**What is expected:** Could the data below be printed out exactly, with the pictures left out?

╭──

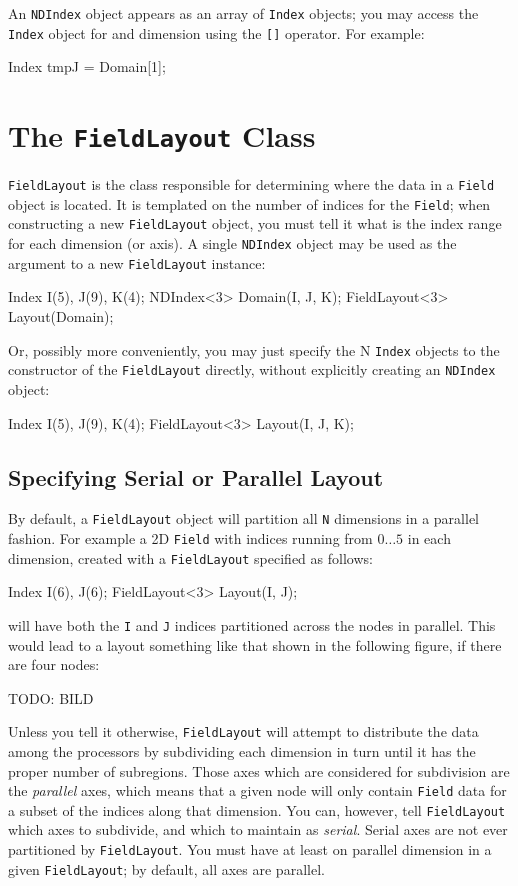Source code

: An \texttt{NDIndex} object appears as an array of \texttt{Index} objects; you may access the \texttt{Index} object for and dimension using the \texttt{[]} operator. For example:
\begin{smallcode}
Index tmpJ = Domain[1];
\end{smallcode}

\section{The \texttt{FieldLayout} Class}

\texttt{FieldLayout} is the class responsible for determining where the data in a \texttt{Field} object is located. It is templated on the number of indices for the \texttt{Field}; when constructing a new \texttt{FieldLayout} object, you must tell it what is the index range for each dimension (or axis). A single \texttt{NDIndex} object may be used as the argument to a new \texttt{FieldLayout} instance:
\begin{smallcode}
Index I(5), J(9), K(4);
NDIndex<3> Domain(I, J, K);
FieldLayout<3> Layout(Domain);
\end{smallcode}
Or, possibly more conveniently, you may just specify the N \texttt{Index} objects to the constructor of the \texttt{FieldLayout} directly, without explicitly creating an \texttt{NDIndex} object:
\begin{smallcode}
Index I(5), J(9), K(4);
FieldLayout<3> Layout(I, J, K);
\end{smallcode}

\subsection{Specifying Serial or Parallel Layout}

By default, a \texttt{FieldLayout} object will partition all \texttt{N} dimensions in a parallel fashion. For example a 2D \texttt{Field} with indices running from $0 \ldots 5$ in each dimension, created with a \texttt{FieldLayout} specified as follows:
\begin{smallcode}
Index I(6), J(6);
FieldLayout<3> Layout(I, J);
\end{smallcode}
will have both the \texttt{I} and \texttt{J} indices partitioned across the nodes in parallel. This would lead to a layout something like that shown in the following figure, if there are four nodes:

TODO: BILD

Unless you tell it otherwise, \texttt{FieldLayout} will attempt to distribute the data among the processors by subdividing each dimension in turn until it has the proper number of subregions. Those axes which are considered for subdivision are the \textit{parallel} axes, which means that a given node will only contain \texttt{Field} data for a subset of the indices along that dimension. You can, however, tell \texttt{FieldLayout} which axes to subdivide, and which to maintain as \textit{serial}. Serial axes are
not ever partitioned by \texttt{FieldLayout}. You must have at least on parallel dimension in a given \texttt{FieldLayout}; by default, all axes are parallel.

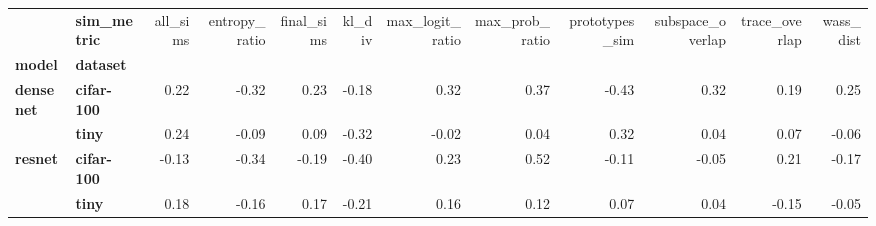 \begin{tabular}{llrrrrrrrrrr}
\toprule
       & \textbf{sim\_metric} &  all\_sims &  entropy\_ratio &  final\_sims &  kl\_div &  max\_logit\_ratio &  max\_prob\_ratio &  prototypes\_sim &  subspace\_overlap &  trace\_overlap &  wass\_dist \\
\textbf{model} & \textbf{dataset} &           &                &             &         &                  &                 &                 &                   &                &            \\
\midrule
\multirow{2}{*}{\textbf{densenet}} & \textbf{cifar-100} &      0.22 &          -0.32 &        0.23 &   -0.18 &             0.32 &            0.37 &           -0.43 &              0.32 &           0.19 &       0.25 \\
       & \textbf{tiny} &      0.24 &          -0.09 &        0.09 &   -0.32 &            -0.02 &            0.04 &            0.32 &              0.04 &           0.07 &      -0.06 \\
\cline{1-12}
\multirow{2}{*}{\textbf{resnet}} & \textbf{cifar-100} &     -0.13 &          -0.34 &       -0.19 &   -0.40 &             0.23 &            0.52 &           -0.11 &             -0.05 &           0.21 &      -0.17 \\
       & \textbf{tiny} &      0.18 &          -0.16 &        0.17 &   -0.21 &             0.16 &            0.12 &            0.07 &              0.04 &          -0.15 &      -0.05 \\
\bottomrule
\end{tabular}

╰──

**Solution:**
Source code

: An \texttt{NDIndex} object appears as an array of \texttt{Index} objects; you may access the \texttt{Index} object for and dimension using the \texttt{[]} operator. For example:
\begin{smallcode}
Index tmpJ = Domain[1];
\end{smallcode}

\section{The \texttt{FieldLayout} Class}

\texttt{FieldLayout} is the class responsible for determining where the data in a \texttt{Field} object is located. It is templated on the number of indices for the \texttt{Field}; when constructing a new \texttt{FieldLayout} object, you must tell it what is the index range for each dimension (or axis). A single \texttt{NDIndex} object may be used as the argument to a new \texttt{FieldLayout} instance:
\begin{smallcode}
Index I(5), J(9), K(4);
NDIndex<3> Domain(I, J, K);
FieldLayout<3> Layout(Domain);
\end{smallcode}
Or, possibly more conveniently, you may just specify the N \texttt{Index} objects to the constructor of the \texttt{FieldLayout} directly, without explicitly creating an \texttt{NDIndex} object:
\begin{smallcode}
Index I(5), J(9), K(4);
FieldLayout<3> Layout(I, J, K);
\end{smallcode}

\subsection{Specifying Serial or Parallel Layout}

By default, a \texttt{FieldLayout} object will partition all \texttt{N} dimensions in a parallel fashion. For example a 2D \texttt{Field} with indices running from $0 \ldots 5$ in each dimension, created with a \texttt{FieldLayout} specified as follows:
\begin{smallcode}
Index I(6), J(6);
FieldLayout<3> Layout(I, J);
\end{smallcode}
will have both the \texttt{I} and \texttt{J} indices partitioned across the nodes in parallel. This would lead to a layout something like that shown in the following figure, if there are four nodes:

TODO: BILD

Unless you tell it otherwise, \texttt{FieldLayout} will attempt to distribute the data among the processors by subdividing each dimension in turn until it has the proper number of subregions. Those axes which are considered for subdivision are the \textit{parallel} axes, which means that a given node will only contain \texttt{Field} data for a subset of the indices along that dimension. You can, however, tell \texttt{FieldLayout} which axes to subdivide, and which to maintain as \textit{serial}. Serial axes are
not ever partitioned by \texttt{FieldLayout}. You must have at least on parallel dimension in a given \texttt{FieldLayout}; by default, all axes are parallel.

 \begin{tabular}{llrrrrrrrrrr}
\toprule
       & \textbf{sim\_metric} &  all\_sims &  entropy\_ratio &  final\_sims &  kl\_div &  max\_logit\_ratio &  max\_prob\_ratio &  prototypes\_sim &  subspace\_overlap &  trace\_overlap &  wass\_dist \\
\textbf{model} & \textbf{dataset} &           &                &             &         &                  &                 &                 &                   &                &            \\
\midrule
\multirow{2}{*}{\textbf{densenet}} & \textbf{cifar-100} &      0.22 &          -0.32 &        0.23 &   -0.18 &             0.32 &            0.37 &           -0.43 &              0.32 &           0.19 &       0.25 \\
       & \textbf{tiny} &      0.24 &          -0.09 &        0.09 &   -0.32 &            -0.02 &            0.04 &            0.32 &              0.04 &           0.07 &      -0.06 \\
\cline{1-12}
\multirow{2}{*}{\textbf{resnet}} & \textbf{cifar-100} &     -0.13 &          -0.34 &       -0.19 &   -0.40 &             0.23 &            0.52 &           -0.11 &             -0.05 &           0.21 &      -0.17 \\
       & \textbf{tiny} &      0.18 &          -0.16 &        0.17 &   -0.21 &             0.16 &            0.12 &            0.07 &              0.04 &          -0.15 &      -0.05 \\
\bottomrule
\end{tabular}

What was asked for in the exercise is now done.